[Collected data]
★ ★ ★ ★ ★ ★ ★

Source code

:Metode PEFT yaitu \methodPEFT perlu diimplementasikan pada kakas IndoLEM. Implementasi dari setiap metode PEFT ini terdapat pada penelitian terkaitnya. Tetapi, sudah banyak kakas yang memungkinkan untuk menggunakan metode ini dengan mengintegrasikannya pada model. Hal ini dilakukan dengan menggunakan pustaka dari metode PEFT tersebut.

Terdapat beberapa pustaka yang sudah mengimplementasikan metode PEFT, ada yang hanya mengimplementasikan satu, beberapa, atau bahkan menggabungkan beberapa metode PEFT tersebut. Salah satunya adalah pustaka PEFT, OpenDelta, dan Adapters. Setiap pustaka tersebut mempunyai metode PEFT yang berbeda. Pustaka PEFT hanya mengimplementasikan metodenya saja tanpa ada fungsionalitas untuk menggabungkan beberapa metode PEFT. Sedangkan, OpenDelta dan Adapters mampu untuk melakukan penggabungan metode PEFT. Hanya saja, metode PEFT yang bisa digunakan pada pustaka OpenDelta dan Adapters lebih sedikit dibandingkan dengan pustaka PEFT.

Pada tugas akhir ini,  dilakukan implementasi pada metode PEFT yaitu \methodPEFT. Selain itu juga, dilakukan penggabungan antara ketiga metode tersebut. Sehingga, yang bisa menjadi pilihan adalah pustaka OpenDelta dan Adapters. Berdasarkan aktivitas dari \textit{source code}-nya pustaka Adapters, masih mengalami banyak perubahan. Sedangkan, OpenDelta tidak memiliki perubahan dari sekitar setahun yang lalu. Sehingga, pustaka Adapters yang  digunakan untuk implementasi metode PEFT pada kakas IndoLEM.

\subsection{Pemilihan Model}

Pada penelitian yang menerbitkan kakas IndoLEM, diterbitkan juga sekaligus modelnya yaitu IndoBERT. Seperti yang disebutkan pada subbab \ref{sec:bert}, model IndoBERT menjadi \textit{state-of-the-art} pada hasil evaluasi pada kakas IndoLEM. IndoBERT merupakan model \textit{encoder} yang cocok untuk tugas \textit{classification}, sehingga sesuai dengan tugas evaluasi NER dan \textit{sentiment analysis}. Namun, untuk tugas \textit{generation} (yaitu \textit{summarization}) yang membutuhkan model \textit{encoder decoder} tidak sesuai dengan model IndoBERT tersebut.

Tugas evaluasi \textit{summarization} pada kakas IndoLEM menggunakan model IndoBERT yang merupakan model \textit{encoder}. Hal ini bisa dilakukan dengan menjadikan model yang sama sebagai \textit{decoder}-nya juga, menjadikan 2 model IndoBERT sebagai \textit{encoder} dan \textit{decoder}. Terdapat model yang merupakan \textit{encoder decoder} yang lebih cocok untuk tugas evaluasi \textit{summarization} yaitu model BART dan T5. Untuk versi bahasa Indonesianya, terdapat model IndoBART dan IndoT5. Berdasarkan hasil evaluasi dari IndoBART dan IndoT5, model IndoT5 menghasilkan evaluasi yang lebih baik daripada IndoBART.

★ ★ ★ ★ ★ ★ ★

[Problem details]: Write out all of the entries above, exactly and in full.

[Answer box]:
Source code

:Metode PEFT yaitu \methodPEFT perlu diimplementasikan pada kakas IndoLEM. Implementasi dari setiap metode PEFT ini terdapat pada penelitian terkaitnya. Tetapi, sudah banyak kakas yang memungkinkan untuk menggunakan metode ini dengan mengintegrasikannya pada model. Hal ini dilakukan dengan menggunakan pustaka dari metode PEFT tersebut.

Terdapat beberapa pustaka yang sudah mengimplementasikan metode PEFT, ada yang hanya mengimplementasikan satu, beberapa, atau bahkan menggabungkan beberapa metode PEFT tersebut. Salah satunya adalah pustaka PEFT, OpenDelta, dan Adapters. Setiap pustaka tersebut mempunyai metode PEFT yang berbeda. Pustaka PEFT hanya mengimplementasikan metodenya saja tanpa ada fungsionalitas untuk menggabungkan beberapa metode PEFT. Sedangkan, OpenDelta dan Adapters mampu untuk melakukan penggabungan metode PEFT. Hanya saja, metode PEFT yang bisa digunakan pada pustaka OpenDelta dan Adapters lebih sedikit dibandingkan dengan pustaka PEFT.

Pada tugas akhir ini,  dilakukan implementasi pada metode PEFT yaitu \methodPEFT. Selain itu juga, dilakukan penggabungan antara ketiga metode tersebut. Sehingga, yang bisa menjadi pilihan adalah pustaka OpenDelta dan Adapters. Berdasarkan aktivitas dari \textit{source code}-nya pustaka Adapters, masih mengalami banyak perubahan. Sedangkan, OpenDelta tidak memiliki perubahan dari sekitar setahun yang lalu. Sehingga, pustaka Adapters yang  digunakan untuk implementasi metode PEFT pada kakas IndoLEM.

\subsection{Pemilihan Model}

Pada penelitian yang menerbitkan kakas IndoLEM, diterbitkan juga sekaligus modelnya yaitu IndoBERT. Seperti yang disebutkan pada subbab \ref{sec:bert}, model IndoBERT menjadi \textit{state-of-the-art} pada hasil evaluasi pada kakas IndoLEM. IndoBERT merupakan model \textit{encoder} yang cocok untuk tugas \textit{classification}, sehingga sesuai dengan tugas evaluasi NER dan \textit{sentiment analysis}. Namun, untuk tugas \textit{generation} (yaitu \textit{summarization}) yang membutuhkan model \textit{encoder decoder} tidak sesuai dengan model IndoBERT tersebut.

Tugas evaluasi \textit{summarization} pada kakas IndoLEM menggunakan model IndoBERT yang merupakan model \textit{encoder}. Hal ini bisa dilakukan dengan menjadikan model yang sama sebagai \textit{decoder}-nya juga, menjadikan 2 model IndoBERT sebagai \textit{encoder} dan \textit{decoder}. Terdapat model yang merupakan \textit{encoder decoder} yang lebih cocok untuk tugas evaluasi \textit{summarization} yaitu model BART dan T5. Untuk versi bahasa Indonesianya, terdapat model IndoBART dan IndoT5. Berdasarkan hasil evaluasi dari IndoBART dan IndoT5, model IndoT5 menghasilkan evaluasi yang lebih baik daripada IndoBART.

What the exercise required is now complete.